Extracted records
Content starts

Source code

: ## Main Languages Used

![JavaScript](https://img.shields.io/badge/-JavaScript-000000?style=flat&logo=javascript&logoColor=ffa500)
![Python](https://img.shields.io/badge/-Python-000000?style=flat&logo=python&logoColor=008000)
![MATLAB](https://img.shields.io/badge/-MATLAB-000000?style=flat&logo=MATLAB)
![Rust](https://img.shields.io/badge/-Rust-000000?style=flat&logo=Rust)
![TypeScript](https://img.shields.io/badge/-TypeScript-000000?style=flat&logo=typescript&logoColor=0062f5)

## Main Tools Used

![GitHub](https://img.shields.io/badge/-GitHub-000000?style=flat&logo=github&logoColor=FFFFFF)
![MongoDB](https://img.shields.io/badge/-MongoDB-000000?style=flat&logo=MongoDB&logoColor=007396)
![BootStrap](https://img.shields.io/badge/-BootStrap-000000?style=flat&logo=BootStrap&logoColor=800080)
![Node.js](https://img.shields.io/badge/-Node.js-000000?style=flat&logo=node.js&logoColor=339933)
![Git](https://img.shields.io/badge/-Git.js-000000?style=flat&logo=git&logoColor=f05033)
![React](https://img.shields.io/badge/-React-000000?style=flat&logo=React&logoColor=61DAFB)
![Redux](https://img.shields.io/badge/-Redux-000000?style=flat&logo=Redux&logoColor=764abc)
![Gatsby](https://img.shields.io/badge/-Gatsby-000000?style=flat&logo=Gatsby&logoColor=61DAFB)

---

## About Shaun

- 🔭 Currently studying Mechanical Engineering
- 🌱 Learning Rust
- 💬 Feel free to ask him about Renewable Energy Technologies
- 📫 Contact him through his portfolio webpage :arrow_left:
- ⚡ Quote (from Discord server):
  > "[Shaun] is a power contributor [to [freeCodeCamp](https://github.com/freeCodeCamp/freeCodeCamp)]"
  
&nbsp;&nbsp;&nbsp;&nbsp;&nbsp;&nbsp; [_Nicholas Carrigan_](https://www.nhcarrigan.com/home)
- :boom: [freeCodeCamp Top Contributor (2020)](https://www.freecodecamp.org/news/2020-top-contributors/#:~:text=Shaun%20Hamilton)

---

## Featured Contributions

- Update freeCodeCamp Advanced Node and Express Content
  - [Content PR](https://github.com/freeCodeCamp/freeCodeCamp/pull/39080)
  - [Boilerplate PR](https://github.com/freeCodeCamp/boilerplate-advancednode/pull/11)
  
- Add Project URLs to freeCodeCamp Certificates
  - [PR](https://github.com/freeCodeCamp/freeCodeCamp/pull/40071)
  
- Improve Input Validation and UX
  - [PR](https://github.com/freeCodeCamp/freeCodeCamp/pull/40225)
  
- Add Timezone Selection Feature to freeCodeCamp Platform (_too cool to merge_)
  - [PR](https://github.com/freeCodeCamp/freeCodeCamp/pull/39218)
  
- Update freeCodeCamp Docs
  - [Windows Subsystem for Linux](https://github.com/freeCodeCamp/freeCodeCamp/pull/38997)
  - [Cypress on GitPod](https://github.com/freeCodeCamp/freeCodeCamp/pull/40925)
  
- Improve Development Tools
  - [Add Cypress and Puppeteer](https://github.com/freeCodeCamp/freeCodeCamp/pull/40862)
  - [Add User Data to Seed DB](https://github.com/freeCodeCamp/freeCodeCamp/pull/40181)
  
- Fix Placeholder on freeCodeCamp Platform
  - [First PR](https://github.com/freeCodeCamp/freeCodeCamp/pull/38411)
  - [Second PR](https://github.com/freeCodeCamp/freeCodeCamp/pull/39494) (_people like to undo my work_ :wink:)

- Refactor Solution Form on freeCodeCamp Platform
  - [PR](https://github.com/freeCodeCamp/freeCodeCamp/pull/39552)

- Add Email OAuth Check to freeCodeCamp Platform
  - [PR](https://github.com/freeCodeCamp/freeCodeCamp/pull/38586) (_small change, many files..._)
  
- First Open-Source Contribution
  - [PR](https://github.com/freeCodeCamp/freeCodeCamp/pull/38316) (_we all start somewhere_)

Content ends

> [THE PROBLEM]
Where in the records above does the word "Used" appear? Copy each line that holds it.

> [REPLY TO THE TASK]
: ## Main Languages Used
## Main Tools Used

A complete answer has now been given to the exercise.